Right in the middle of Hispanic Heritage month, the territory is beginning a celebration that Puerto Ricans and Virgin Islanders have been celebrating for decades as they fuse their common bonds and relationship that have grown into a new culture.
"This is a celebration for Virgin Islanders as we recognize and celebrate not just the Puerto Ricans in our community, but all Hispanics and the influence they have had on our culture," said Aymee Santana, secretary of the VIPR Friendship Committee. "We have a unique blend that emphasizes the food, music, dance and even the language of our Hispanic friends."
National Hispanic Heritage Month takes place from Sept. 15 to Oct. 15, when people recognize the contributions of Hispanic and Latino Americans to the United States and celebrate the group's heritage and culture.

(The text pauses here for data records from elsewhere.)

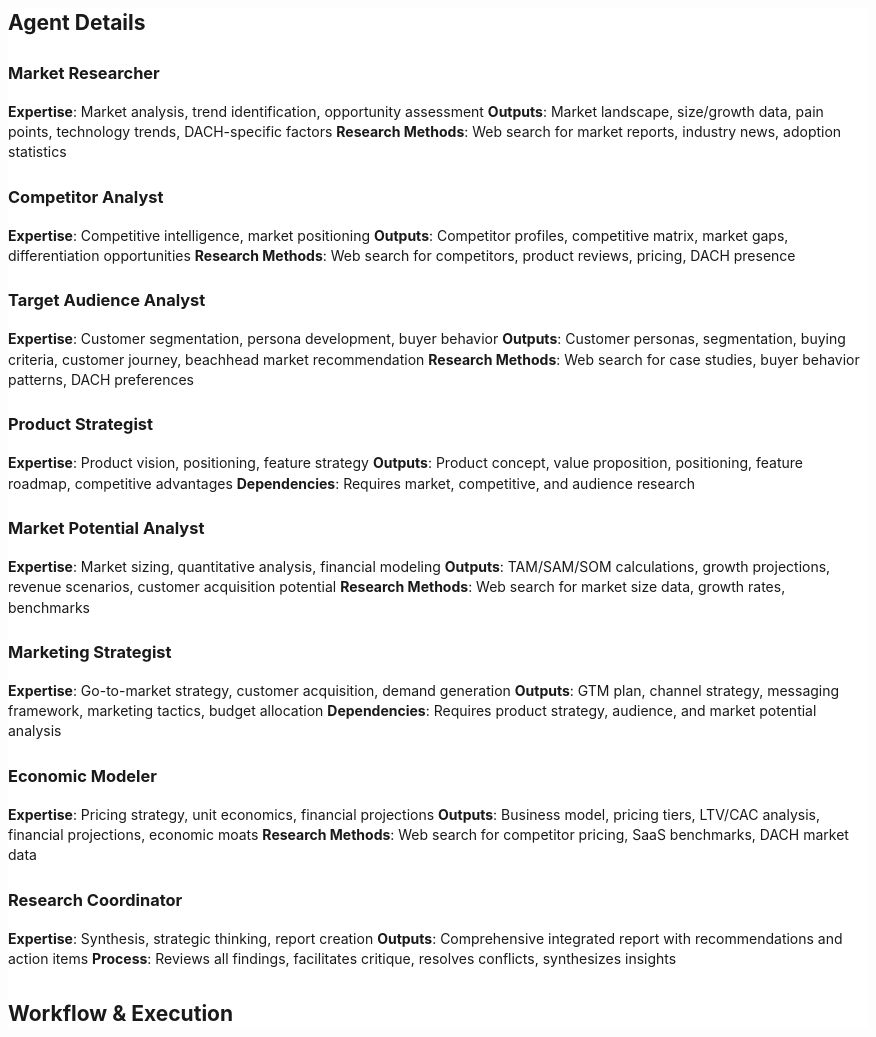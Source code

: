 ## Agent Details

### Market Researcher
**Expertise**: Market analysis, trend identification, opportunity assessment
**Outputs**: Market landscape, size/growth data, pain points, technology trends, DACH-specific factors
**Research Methods**: Web search for market reports, industry news, adoption statistics

### Competitor Analyst
**Expertise**: Competitive intelligence, market positioning
**Outputs**: Competitor profiles, competitive matrix, market gaps, differentiation opportunities
**Research Methods**: Web search for competitors, product reviews, pricing, DACH presence

### Target Audience Analyst
**Expertise**: Customer segmentation, persona development, buyer behavior
**Outputs**: Customer personas, segmentation, buying criteria, customer journey, beachhead market recommendation
**Research Methods**: Web search for case studies, buyer behavior patterns, DACH preferences

### Product Strategist
**Expertise**: Product vision, positioning, feature strategy
**Outputs**: Product concept, value proposition, positioning, feature roadmap, competitive advantages
**Dependencies**: Requires market, competitive, and audience research

### Market Potential Analyst
**Expertise**: Market sizing, quantitative analysis, financial modeling
**Outputs**: TAM/SAM/SOM calculations, growth projections, revenue scenarios, customer acquisition potential
**Research Methods**: Web search for market size data, growth rates, benchmarks

### Marketing Strategist
**Expertise**: Go-to-market strategy, customer acquisition, demand generation
**Outputs**: GTM plan, channel strategy, messaging framework, marketing tactics, budget allocation
**Dependencies**: Requires product strategy, audience, and market potential analysis

### Economic Modeler
**Expertise**: Pricing strategy, unit economics, financial projections
**Outputs**: Business model, pricing tiers, LTV/CAC analysis, financial projections, economic moats
**Research Methods**: Web search for competitor pricing, SaaS benchmarks, DACH market data

### Research Coordinator
**Expertise**: Synthesis, strategic thinking, report creation
**Outputs**: Comprehensive integrated report with recommendations and action items
**Process**: Reviews all findings, facilitates critique, resolves conflicts, synthesizes insights

## Workflow & Execution
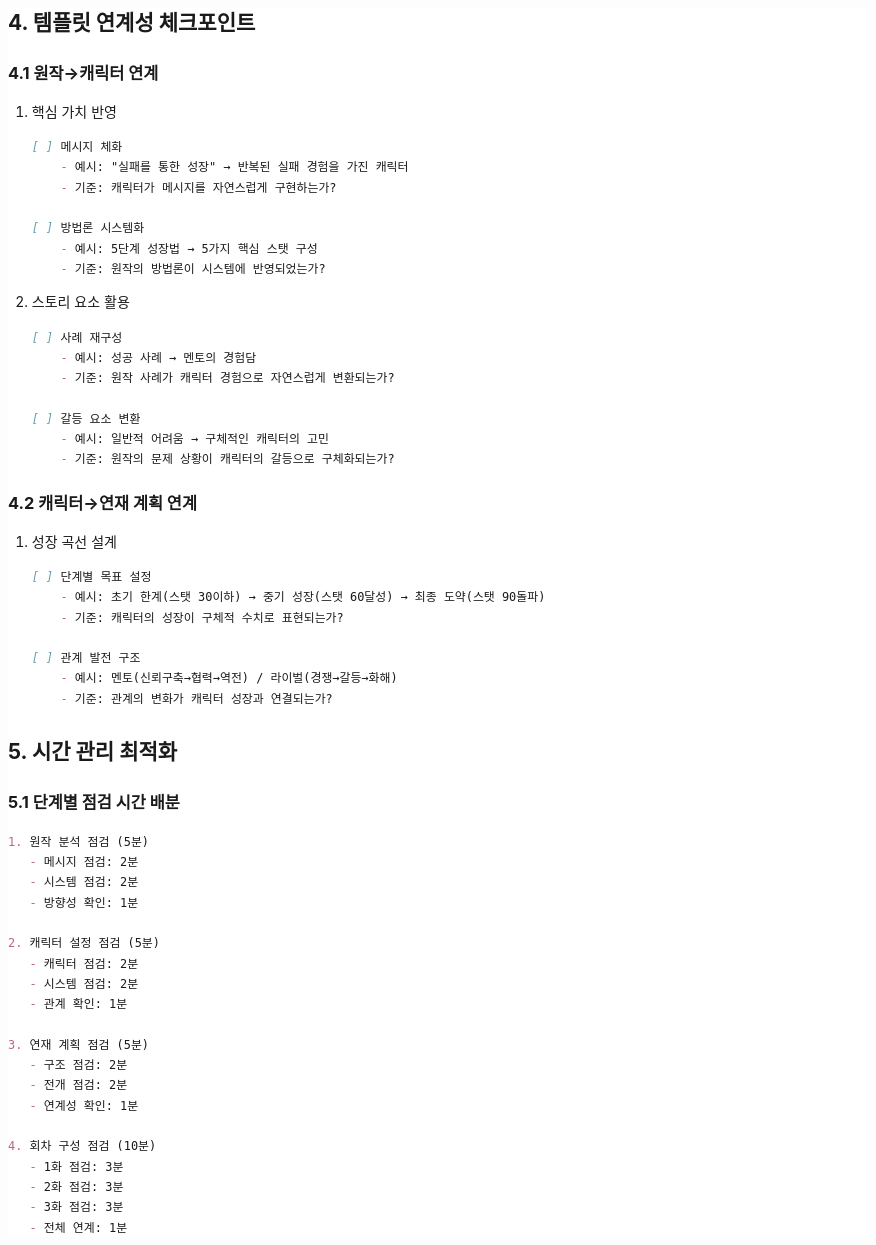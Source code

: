 
## 4. 템플릿 연계성 체크포인트

### 4.1 원작→캐릭터 연계
1. 핵심 가치 반영
   ```markdown
   [ ] 메시지 체화
       - 예시: "실패를 통한 성장" → 반복된 실패 경험을 가진 캐릭터
       - 기준: 캐릭터가 메시지를 자연스럽게 구현하는가?
   
   [ ] 방법론 시스템화
       - 예시: 5단계 성장법 → 5가지 핵심 스탯 구성
       - 기준: 원작의 방법론이 시스템에 반영되었는가?
   ```

2. 스토리 요소 활용
   ```markdown
   [ ] 사례 재구성
       - 예시: 성공 사례 → 멘토의 경험담
       - 기준: 원작 사례가 캐릭터 경험으로 자연스럽게 변환되는가?
   
   [ ] 갈등 요소 변환
       - 예시: 일반적 어려움 → 구체적인 캐릭터의 고민
       - 기준: 원작의 문제 상황이 캐릭터의 갈등으로 구체화되는가?
   ```

### 4.2 캐릭터→연재 계획 연계
1. 성장 곡선 설계
   ```markdown
   [ ] 단계별 목표 설정
       - 예시: 초기 한계(스탯 30이하) → 중기 성장(스탯 60달성) → 최종 도약(스탯 90돌파)
       - 기준: 캐릭터의 성장이 구체적 수치로 표현되는가?
   
   [ ] 관계 발전 구조
       - 예시: 멘토(신뢰구축→협력→역전) / 라이벌(경쟁→갈등→화해)
       - 기준: 관계의 변화가 캐릭터 성장과 연결되는가?
   ```

## 5. 시간 관리 최적화

### 5.1 단계별 점검 시간 배분
```markdown
1. 원작 분석 점검 (5분)
   - 메시지 점검: 2분
   - 시스템 점검: 2분
   - 방향성 확인: 1분

2. 캐릭터 설정 점검 (5분)
   - 캐릭터 점검: 2분
   - 시스템 점검: 2분
   - 관계 확인: 1분

3. 연재 계획 점검 (5분)
   - 구조 점검: 2분
   - 전개 점검: 2분
   - 연계성 확인: 1분

4. 회차 구성 점검 (10분)
   - 1화 점검: 3분
   - 2화 점검: 3분
   - 3화 점검: 3분
   - 전체 연계: 1분
```
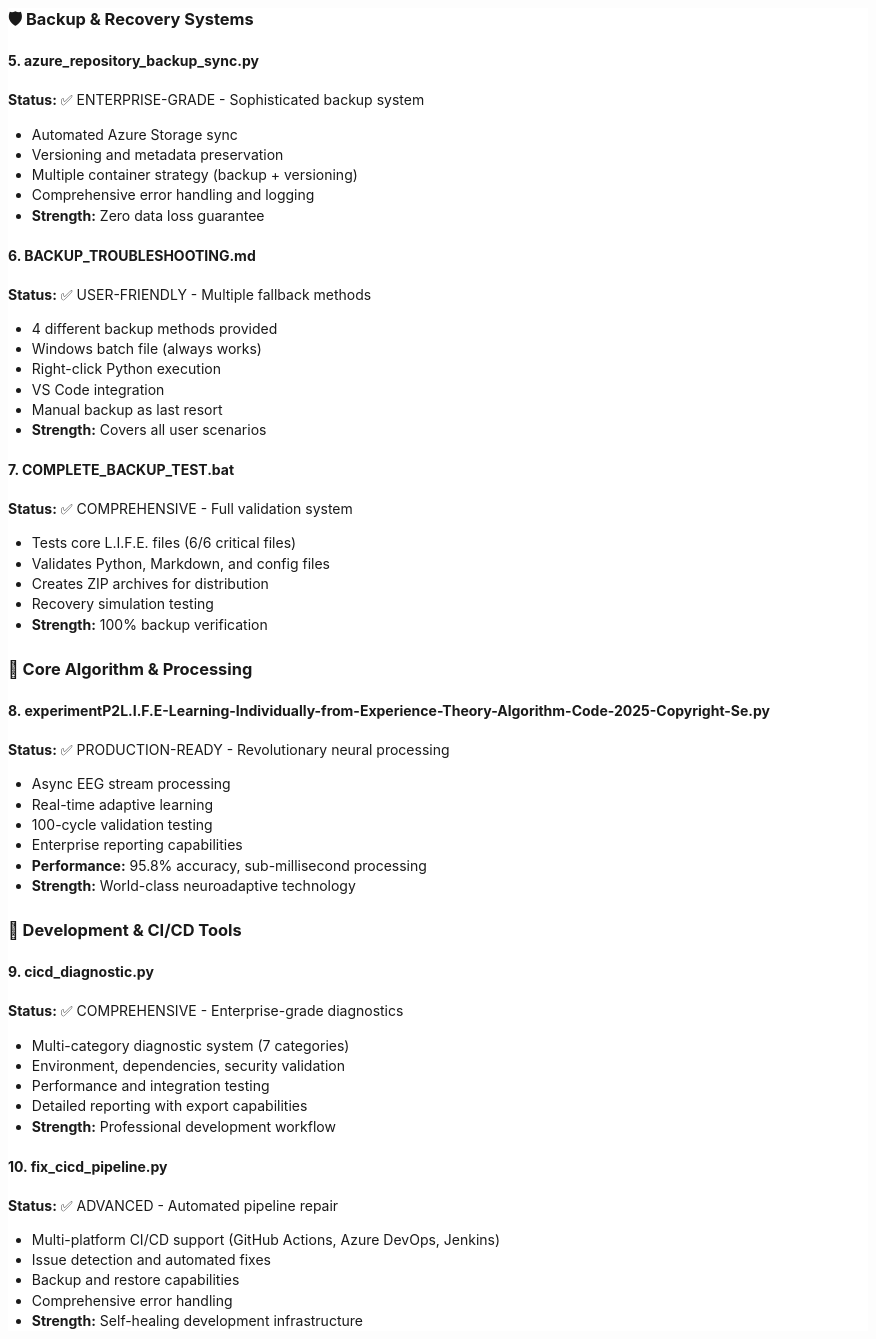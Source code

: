 ### **🛡️ Backup & Recovery Systems**

#### **5. azure_repository_backup_sync.py**
**Status:** ✅ ENTERPRISE-GRADE - Sophisticated backup system
- Automated Azure Storage sync
- Versioning and metadata preservation
- Multiple container strategy (backup + versioning)
- Comprehensive error handling and logging
- **Strength:** Zero data loss guarantee

#### **6. BACKUP_TROUBLESHOOTING.md**
**Status:** ✅ USER-FRIENDLY - Multiple fallback methods
- 4 different backup methods provided
- Windows batch file (always works)
- Right-click Python execution
- VS Code integration
- Manual backup as last resort
- **Strength:** Covers all user scenarios

#### **7. COMPLETE_BACKUP_TEST.bat**
**Status:** ✅ COMPREHENSIVE - Full validation system
- Tests core L.I.F.E. files (6/6 critical files)
- Validates Python, Markdown, and config files
- Creates ZIP archives for distribution
- Recovery simulation testing
- **Strength:** 100% backup verification

### **🧠 Core Algorithm & Processing**

#### **8. experimentP2L.I.F.E-Learning-Individually-from-Experience-Theory-Algorithm-Code-2025-Copyright-Se.py**
**Status:** ✅ PRODUCTION-READY - Revolutionary neural processing
- Async EEG stream processing
- Real-time adaptive learning
- 100-cycle validation testing
- Enterprise reporting capabilities
- **Performance:** 95.8% accuracy, sub-millisecond processing
- **Strength:** World-class neuroadaptive technology

### **🔧 Development & CI/CD Tools**

#### **9. cicd_diagnostic.py**
**Status:** ✅ COMPREHENSIVE - Enterprise-grade diagnostics
- Multi-category diagnostic system (7 categories)
- Environment, dependencies, security validation
- Performance and integration testing
- Detailed reporting with export capabilities
- **Strength:** Professional development workflow

#### **10. fix_cicd_pipeline.py**
**Status:** ✅ ADVANCED - Automated pipeline repair
- Multi-platform CI/CD support (GitHub Actions, Azure DevOps, Jenkins)
- Issue detection and automated fixes
- Backup and restore capabilities
- Comprehensive error handling
- **Strength:** Self-healing development infrastructure
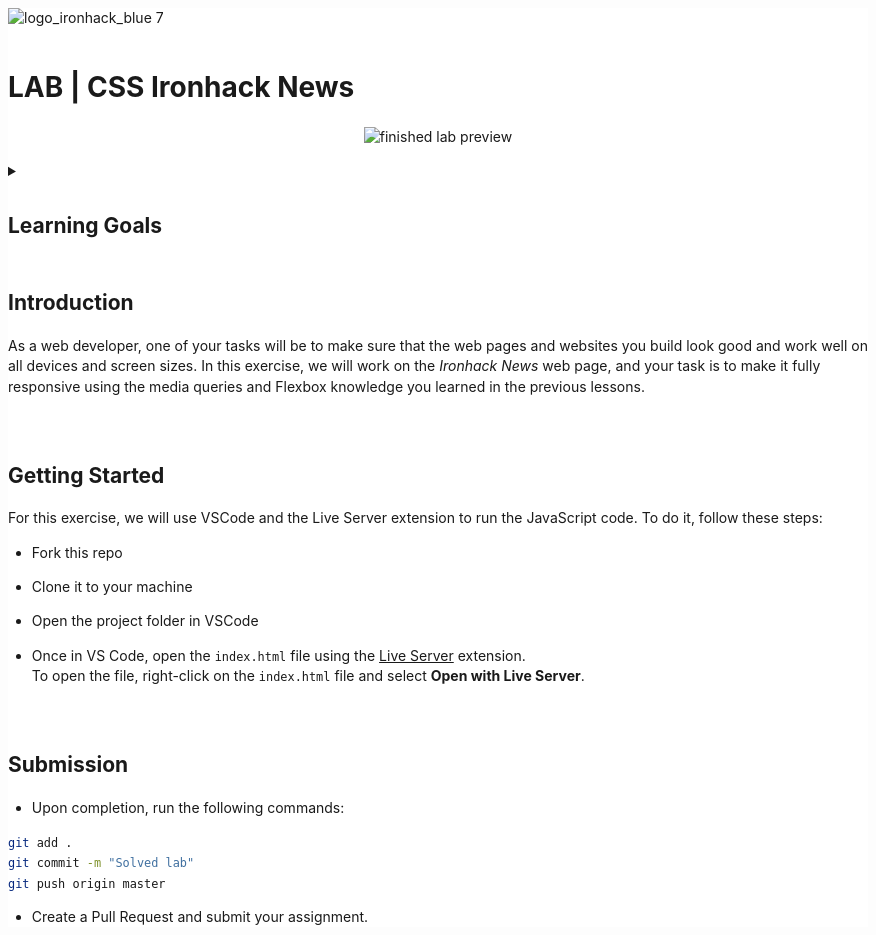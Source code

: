 ![logo_ironhack_blue 7](https://user-images.githubusercontent.com/23629340/40541063-a07a0a8a-601a-11e8-91b5-2f13e4e6b441.png)

# LAB | CSS Ironhack News

<p align="center">
  <img src="https://education-team-2020.s3.eu-west-1.amazonaws.com/web-dev/labs/lab-css-ironhack-news/06-finished-lab.gif" width="600px" alt="finished lab preview" />
</p>

<details><summary>
   <h2>Learning Goals</h2>
  </summary></details>



## Introduction

As a web developer, one of your tasks will be to make sure that the web pages and websites you build look good and work well on all devices and screen sizes. In this exercise, we will work on the *Ironhack News* web page, and your task is to make it fully responsive using the media queries and Flexbox knowledge you learned in the previous lessons.

<br>

## Getting Started
For this exercise, we will use VSCode and the Live Server extension to run the JavaScript code. To do it, follow these steps:



- Fork this repo

- Clone it to your machine

- Open the project folder in VSCode

- Once in VS Code, open the `index.html` file using the [Live Server](https://marketplace.visualstudio.com/items?itemName=ritwickdey.LiveServer) extension.<br>To open the file, right-click on the `index.html` file and select **Open with Live Server**.

  

<br>



## Submission

- Upon completion, run the following commands:

```bash
git add .
git commit -m "Solved lab"
git push origin master
```

- Create a Pull Request and submit your assignment.
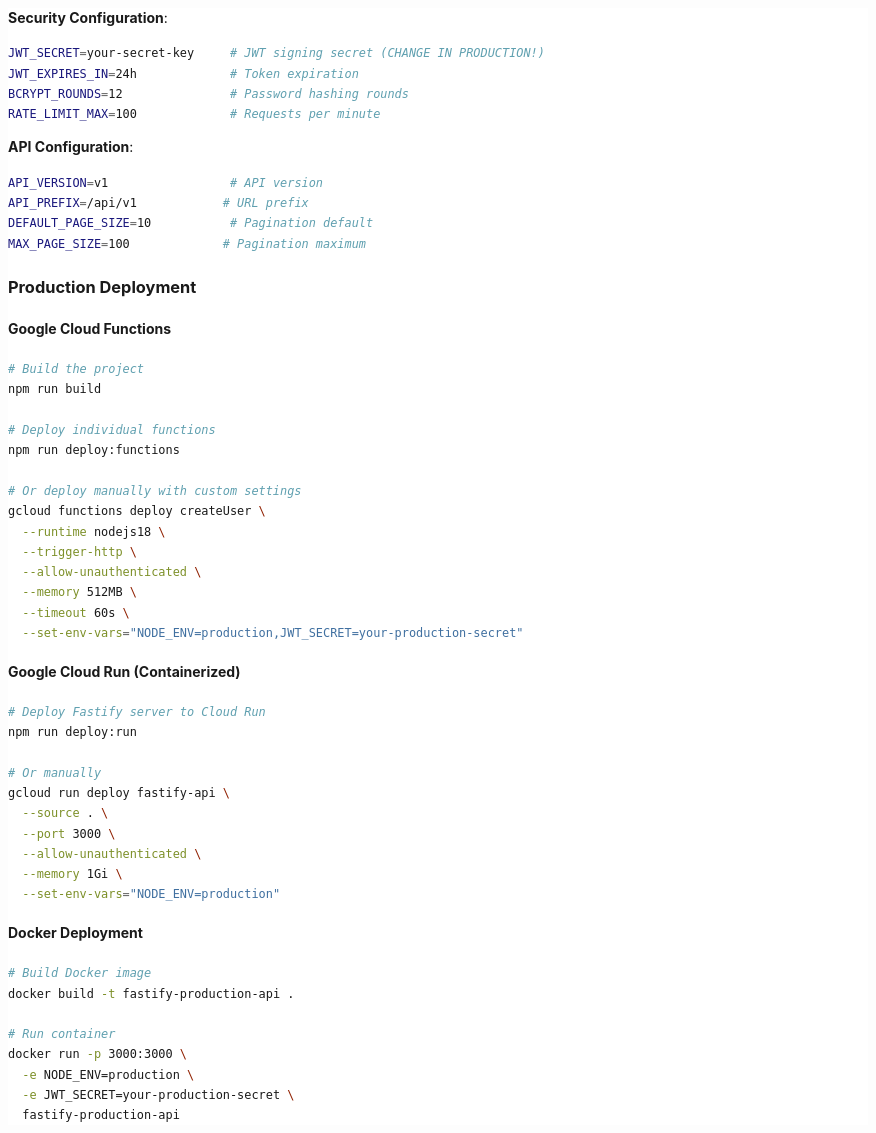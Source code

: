 **Security Configuration**:
```bash
JWT_SECRET=your-secret-key     # JWT signing secret (CHANGE IN PRODUCTION!)
JWT_EXPIRES_IN=24h             # Token expiration
BCRYPT_ROUNDS=12               # Password hashing rounds
RATE_LIMIT_MAX=100             # Requests per minute
```

**API Configuration**:
```bash
API_VERSION=v1                 # API version
API_PREFIX=/api/v1            # URL prefix
DEFAULT_PAGE_SIZE=10           # Pagination default
MAX_PAGE_SIZE=100             # Pagination maximum
```

### Production Deployment

#### Google Cloud Functions
```bash
# Build the project
npm run build

# Deploy individual functions
npm run deploy:functions

# Or deploy manually with custom settings
gcloud functions deploy createUser \
  --runtime nodejs18 \
  --trigger-http \
  --allow-unauthenticated \
  --memory 512MB \
  --timeout 60s \
  --set-env-vars="NODE_ENV=production,JWT_SECRET=your-production-secret"
```

#### Google Cloud Run (Containerized)
```bash
# Deploy Fastify server to Cloud Run
npm run deploy:run

# Or manually
gcloud run deploy fastify-api \
  --source . \
  --port 3000 \
  --allow-unauthenticated \
  --memory 1Gi \
  --set-env-vars="NODE_ENV=production"
```

#### Docker Deployment
```bash
# Build Docker image
docker build -t fastify-production-api .

# Run container
docker run -p 3000:3000 \
  -e NODE_ENV=production \
  -e JWT_SECRET=your-production-secret \
  fastify-production-api
```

President Ronald Reagan expanded the week-long celebration in 1988 to cover a 30-day period. The dates were chosen because eight Latin American countries celebrate the anniversary of their independence between Sept. 15 and 21.
While National Hispanic Heritage Month is at its midway point, Virgin Islands-Puerto Rico Friendship celebrations launched last weekend with ceremonies, art shows, cultural festival, church services and much more.
The Virgin Islands celebrates V.I.-P.R. Friendship Day on Monday. The holiday was created in the 1960s to recognize the unique relationship between Virgin Islanders and Puerto Ricans, who were at the time the largest group of migrants to the territory, particularly on St. Croix.
"This is the time we pause and reflect on the contributions that Hispanics have made in the fabric of American society," Santana said. "There are many people who migrated here from Puerto Rico and Vieques and other Hispanic areas for different reasons, and from the time they came here, they felt at home because of the closeness we have as a community," she said.
Santana said the committee has progressively been trying to expand the activities to include the youth by bringing some of the events into the school.
"We have to keep the culture alive by passing the techniques to the next generation," Santana said. "It is good that as adults we display the importance learning the cultural food, dance, music and traditions.
An Urban Bomba workshop will be conducted at Pearl B. Larsen School and Lew Muckle School on Friday. The workshop will give students a first-hand look at cultural dancing, and some of the steps also have a hip-hop flare, Santana said.
An adult Bomba workshop also will be conducted today at 5 p.m. at the Herbert Grigg Home for the Aged.
Gov. John deJongh Jr. will host an invitation-only reception Saturday to honor outstanding members of the Hispanic and Virgin Islands communities for their contributions in strengthening the ties the bind the two groups of people together.
"We have a lot of people in our community who work hard to preserve our cultures, and we have to show appreciation for them and all that they do," Santana said.
This year's honorees are Edwin Rivera, Asta Williams, Mirza Saldana and Camille Macedon
The events traditionally have wrapped up with a three-day village featuring Crucian and Latin bands and dancers and lots of food, but this year, because of budget constraints, Santana said the event has been pared down to one day.
The celebration will end with the cultural exchange day from noon to 8 p.m. Saturday at the Agriculture Fair Grounds.